→ Task to carry out:
Only these lines of the data below are wanted: the one with "for a Director", the one with "Then Every time", and any lines between them, each repeated exactly.

[[ Supplied information open ]]

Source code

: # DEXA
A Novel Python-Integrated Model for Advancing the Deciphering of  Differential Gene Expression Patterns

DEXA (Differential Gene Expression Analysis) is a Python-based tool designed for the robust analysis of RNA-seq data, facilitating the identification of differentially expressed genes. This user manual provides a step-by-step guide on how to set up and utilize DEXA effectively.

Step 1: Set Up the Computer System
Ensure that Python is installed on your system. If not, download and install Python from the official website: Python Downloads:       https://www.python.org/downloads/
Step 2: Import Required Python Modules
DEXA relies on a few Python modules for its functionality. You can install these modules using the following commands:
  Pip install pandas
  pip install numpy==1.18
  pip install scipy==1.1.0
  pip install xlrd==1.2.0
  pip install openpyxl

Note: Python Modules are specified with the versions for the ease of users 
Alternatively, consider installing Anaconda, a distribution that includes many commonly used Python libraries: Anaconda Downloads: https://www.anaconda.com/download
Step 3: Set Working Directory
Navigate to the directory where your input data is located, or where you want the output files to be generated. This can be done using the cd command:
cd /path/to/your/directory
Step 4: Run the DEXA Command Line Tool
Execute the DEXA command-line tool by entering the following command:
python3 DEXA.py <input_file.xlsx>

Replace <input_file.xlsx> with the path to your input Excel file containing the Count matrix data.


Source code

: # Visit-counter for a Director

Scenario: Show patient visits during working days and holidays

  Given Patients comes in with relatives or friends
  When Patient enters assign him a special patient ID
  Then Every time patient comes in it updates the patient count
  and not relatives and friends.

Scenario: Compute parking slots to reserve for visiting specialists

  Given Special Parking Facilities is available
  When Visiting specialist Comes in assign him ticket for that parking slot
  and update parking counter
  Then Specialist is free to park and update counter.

[[ Supplied information closed ]]

→ Answer section:
: # Visit-counter for a Director

Scenario: Show patient visits during working days and holidays

  Given Patients comes in with relatives or friends
  When Patient enters assign him a special patient ID
  Then Every time patient comes in it updates the patient count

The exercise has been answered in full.